> [Exercise goal] Look for the string "mathcal" in the material below. Copy every line where you find it.

> [Record excerpts]
★ ★ ★ ★ ★

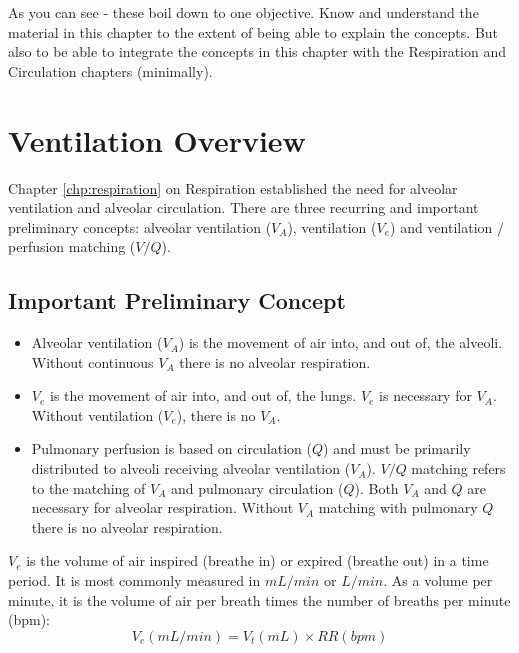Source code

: As you can see - these boil down to one objective. Know and understand the material in this chapter to the extent of being able to explain the concepts. But also to be able to integrate the concepts in this chapter with the Respiration and Circulation chapters (minimally).

\section{Ventilation Overview}

Chapter \ref{chp:respiration} on Respiration established the need for alveolar ventilation and alveolar circulation. There are three recurring and important preliminary concepts: alveolar ventilation ($V_A$), ventilation ($V_e$) and ventilation / perfusion matching ($V/Q$).

\subsection{Important Preliminary Concept}

\begin{itemize}
    \item Alveolar ventilation ($V_A$) is the movement of air into, and out of, the alveoli. Without continuous $V_A$ there is no alveolar respiration. 
    \item $V_e$ is the movement of air into, and out of, the lungs. $V_e$ is necessary for $V_A$. Without ventilation ($V_e$), there is no $V_A$. \item Pulmonary perfusion is based on circulation ($Q$) and must be primarily distributed to alveoli receiving alveolar ventilation ($V_A$). $V/Q$ matching refers to the matching of $V_A$ and pulmonary circulation ($Q$). Both $V_A$ and $Q$ are necessary for alveolar respiration. Without $V_A$ matching with pulmonary $Q$ there is no alveolar respiration.
 \end{itemize}

$V_e$ is the volume of air inspired (breathe in) or expired (breathe out) in a time period. It is most commonly measured in $mL/min$ or $L/min$. As a volume per minute, it is the volume of air per breath times the number of breaths per minute (bpm):
\vspace{3mm}
\begin{equation}
    V_e (mL/min) = V_t (mL) \times RR (bpm)
    \label{Ve}
\end{equation}
\vspace{3mm}

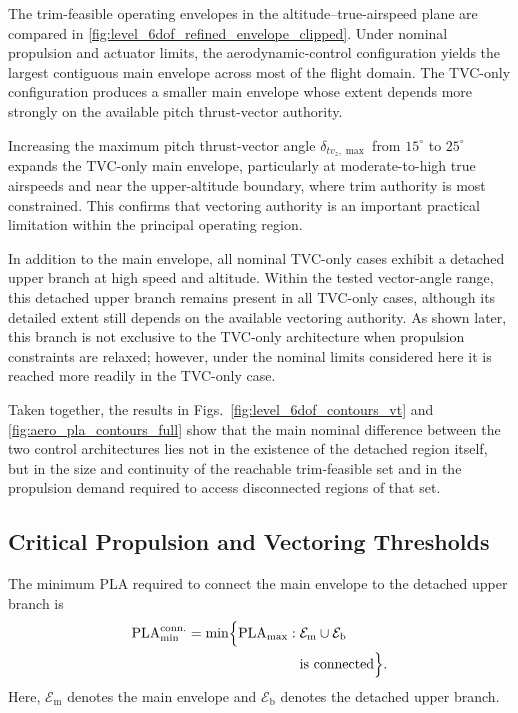 \documentclass[conf]{new-aiaa}
\begin{document}
The trim-feasible operating envelopes in the altitude--true-airspeed plane are compared in \autoref{fig:level_6dof_refined_envelope_clipped}. Under nominal propulsion and actuator limits, the aerodynamic-control configuration yields the largest contiguous main envelope across most of the flight domain. The TVC-only configuration produces a smaller main envelope whose extent depends more strongly on the available pitch thrust-vector authority.

Increasing the maximum pitch thrust-vector angle $\delta_{tv_z,\max}$ from $15^\circ$ to $25^\circ$ expands the TVC-only main envelope, particularly at moderate-to-high true airspeeds and near the upper-altitude boundary, where trim authority is most constrained. This confirms that vectoring authority is an important practical limitation within the principal operating region.

In addition to the main envelope, all nominal TVC-only cases exhibit a detached upper branch at high speed and altitude. Within the tested vector-angle range, this detached upper branch remains present in all TVC-only cases, although its detailed extent still depends on the available vectoring authority. As shown later, this branch is not exclusive to the TVC-only architecture when propulsion constraints are relaxed; however, under the nominal limits considered here it is reached more readily in the TVC-only case.

Taken together, the results in Figs.~\ref{fig:level_6dof_contours_vt} and \ref{fig:aero_pla_contours_full} show that the main nominal difference between the two control architectures lies not in the existence of the detached region itself, but in the size and continuity of the reachable trim-feasible set and in the propulsion demand required to access disconnected regions of that set.

\subsection{Critical Propulsion and Vectoring Thresholds}
The minimum PLA required to connect the main envelope to the detached upper branch is
\begin{equation}
\begin{aligned}
\mathrm{PLA}_{\min}^{\mathrm{conn.}}
=
\min \Bigl\{
\mathrm{PLA}_{\max}
:\;
&\mathcal{E}_{\mathrm{m}} \cup \mathcal{E}_{\mathrm{b}} \\
&\text{is connected}
\Bigr\}.
\end{aligned}
\label{eq:pla_connect}
\end{equation}
Here, $\mathcal{E}_{\mathrm{m}}$ denotes the main envelope and $\mathcal{E}_{\mathrm{b}}$ denotes the detached upper branch.
\end{document}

★ ★ ★ ★ ★

> [Your response]
&\mathcal{E}_{\mathrm{m}} \cup \mathcal{E}_{\mathrm{b}} \\
Here, $\mathcal{E}_{\mathrm{m}}$ denotes the main envelope and $\mathcal{E}_{\mathrm{b}}$ denotes the detached upper branch.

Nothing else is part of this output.